« Soigner la douleur c’est notre objectif, la prévenir c’est mieux ! », a souligné le Dr Nadine Attal (Boulogne- Billancourt) lors du 11 ° congrès de la Société française d’étude et de traitement de la douleur. Les chirurgiens ont été les premiers à s’intéresser à la douleur post-opératoire puisque le geste opératoire crée une douleur qui n’existait pas auparavant. « C’est un modèle unique pour identifier les mécanismes pathogènes et éprouver les stratégies de traitement », a noté le Dr Henrik Kehlet (Copenhague, Danemark), auteur de plus de 700 articles sur ce thème. Beaucoup de facteurs sont impliqués : l’intensité, le contexte psychologique, le type de chirurgie, l’atteinte des nerfs, la pathologie sous-jacente, la thérapeutique adjuvante comme la chimio et la radiothérapie et la composante génétique qui interviennent dans le processus de chronicisation.
La douleur après thoracotomie est fréquente puisqu’elle affecte 30 à 40 % des patients opérés. Des examens neurophysiologiques ont démontré que les lésions nerveuses créent des douleurs neuropathiques. Elles ne répondent pas ou peu aux antalgiques classiques tels que le paracétamol, les anti-inflammatoires non stéroïdiens et les opioïdes. Mais, il faut noter qu’un tiers des patients douloureux ont une hypersensibilité périphérique et développent une hyperesthésie à la suite de l’intervention. L’épargne des nerfs a-t-elle un effet préventif sachant que la douleur chronique a tendance à s’amender spontanément au bout de cinq ans? Cinq études de cohorte sur les suites après intervention sur hernie montrent que l’identification et la dissection soigneuse des nerfs a un effet préventif.
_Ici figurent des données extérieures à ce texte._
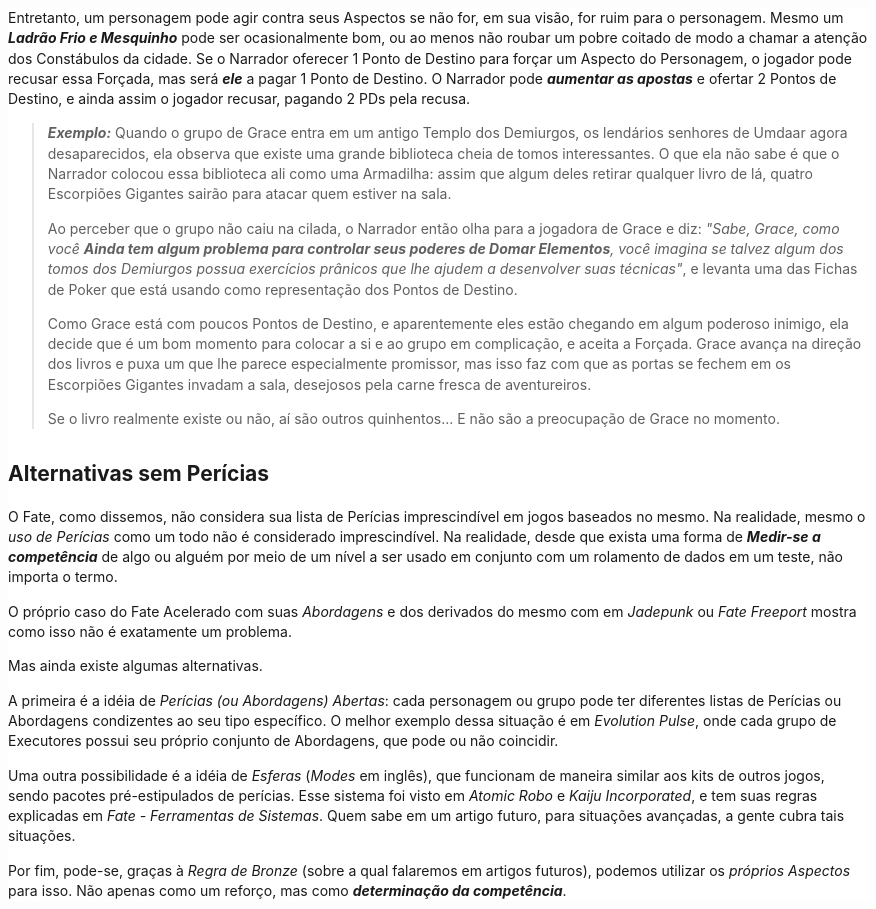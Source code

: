 Entretanto, um personagem pode agir contra seus Aspectos se não for, em sua visão, for ruim para o personagem. Mesmo um _**Ladrão Frio e Mesquinho**_ pode ser ocasionalmente bom, ou ao menos não roubar um pobre coitado de modo a chamar a atenção dos Constábulos da cidade. Se o Narrador oferecer 1 Ponto de Destino para forçar um Aspecto do Personagem, o jogador pode recusar essa Forçada, mas será _**ele**_ a pagar 1 Ponto de Destino. O Narrador pode _**aumentar as apostas**_ e ofertar 2 Pontos de Destino, e ainda assim o jogador recusar, pagando 2 PDs pela recusa.

> __*Exemplo:*__ Quando o grupo de Grace entra em um antigo Templo dos Demiurgos, os lendários senhores de Umdaar agora desaparecidos, ela observa que existe uma grande biblioteca cheia de tomos interessantes. O que ela não sabe é que o Narrador colocou essa biblioteca ali como uma Armadilha: assim que algum deles retirar qualquer livro de lá, quatro Escorpiões Gigantes sairão para atacar quem estiver na sala. 
> 
> Ao perceber que o grupo não caiu na cilada, o Narrador então olha para a jogadora de Grace e diz: _"Sabe, Grace, como você **Ainda tem algum problema para controlar seus poderes de Domar Elementos**, você imagina se talvez algum dos tomos dos Demiurgos possua exercícios prânicos que lhe ajudem a desenvolver suas técnicas"_, e levanta uma das Fichas de Poker que está usando como representação dos Pontos de Destino. 
> 
> Como Grace está com poucos Pontos de Destino, e aparentemente eles estão chegando em algum poderoso inimigo, ela decide que é um bom momento para colocar a si e ao grupo em complicação, e aceita a Forçada. Grace avança na direção dos livros e puxa um que lhe parece especialmente promissor, mas isso faz com que as portas se fechem em os Escorpiões Gigantes invadam a sala, desejosos pela carne fresca de aventureiros.
> 
> Se o livro realmente existe ou não, aí são outros quinhentos... E não são a preocupação de Grace no momento.

## Alternativas sem Perícias

O Fate, como dissemos, não considera sua lista de Perícias imprescindível em jogos baseados no mesmo. Na realidade, mesmo o _uso de Perícias_ como um todo não é considerado imprescindível. Na realidade, desde que exista uma forma de __*Medir-se a competência*__ de algo ou alguém por meio de um nível a ser usado em conjunto com um rolamento de dados em um teste, não importa o termo.

O próprio caso do Fate Acelerado com suas _Abordagens_ e dos derivados do mesmo com em _Jadepunk_ ou _Fate Freeport_ mostra como isso não é exatamente um problema. 

Mas ainda existe algumas alternativas. 

A primeira é a idéia de _Perícias (ou Abordagens) Abertas_: cada personagem ou grupo pode ter diferentes listas de Perícias ou Abordagens condizentes ao seu tipo específico. O melhor exemplo dessa situação é em _Evolution Pulse_, onde cada grupo de Executores possui seu próprio conjunto de Abordagens, que pode ou não coincidir.

Uma outra possibilidade é a idéia de _Esferas_ (_Modes_ em inglês), que funcionam de maneira similar aos kits de outros jogos, sendo pacotes pré-estipulados de perícias. Esse sistema foi visto em _Atomic Robo_ e _Kaiju Incorporated_, e tem suas regras explicadas em _Fate - Ferramentas de Sistemas_. Quem sabe em um artigo futuro, para situações avançadas, a gente cubra tais situações.

Por fim, pode-se, graças à _Regra de Bronze_ (sobre a qual falaremos em artigos futuros), podemos utilizar os _próprios Aspectos_ para isso. Não apenas como um reforço, mas como _**determinação da competência**_.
En post-mastectomie où la douleur persistante concerne 50 % des patientes, il est peu concluant d’épargner les nerfs. La thoracotomie qui sectionne les nerfs intercostaux est une grande pourvoyeuse de douleurs neuropathiques. « On a un espoir avec la chirurgie mini-invasive » a ajouté le Dr Kehlet. Dans les amputations de jambe, l’incidence des douleurs neuropathiques au cours de la première année post-opératoire atteint 70 %. La ligature nerveuse durant l’intervention est très discutée car l’expérimentation utilise paradoxalement la ligature pour créer des douleurs neuropathiques. Une étude danoise montre que 31 % des chirurgiens ayant une expérience de plus de 2 ans la pratique mais il n’y a pas de consensus sur la question.
Estimation individuelle
Côté prévention médicamenteuse, une étude sur la gabapentine après amputation sur 46 patients n’est pas très convaincante. Débuté au premier jour post-opératoire et poursuivie durant 30 jours, elle ne réduit pas l’incidence ni l’intensité de la douleur post-amputation. En revanche, la prégababline se montre efficace sur les douleurs neuropathiques après mise en place de prothèse totale de genou. Sur les 240 patients randomisés entre prégabaline à la dose de 300 mg par jour et placebo durant deux semaines, aucun ne souffre de douleurs neuropathiques dans le groupe prégabaline contre 8,7 % dans le groupe placebo à trois mois. Après cure de hernie, une étude prospective sur 442 patients identifie des facteurs prédisposant à la chronicisation. Sur les 12,4 % de patients qui souffraient de douleurs persistantes qualifiées de « modérées / sévères » à 6 mois, quatre facteurs se dégagent : le score pré-opératoire de douleur, l’intensité de la réponse pré-opératoire à un stimulus standardisé de 47 °, l’intensité de la douleur post-opératoire à 30 jours et les dysesthésies au niveau de l’incision. « Chez les patients qui souffrent de douleurs chroniques avant la chirurgie, le risque est quatre fois plus élevé d’avoir une douleur post-opératoire chronique, la laparoscopie permet alors de réduire ce risque de 50 % », a précisé le Dr Kehlet.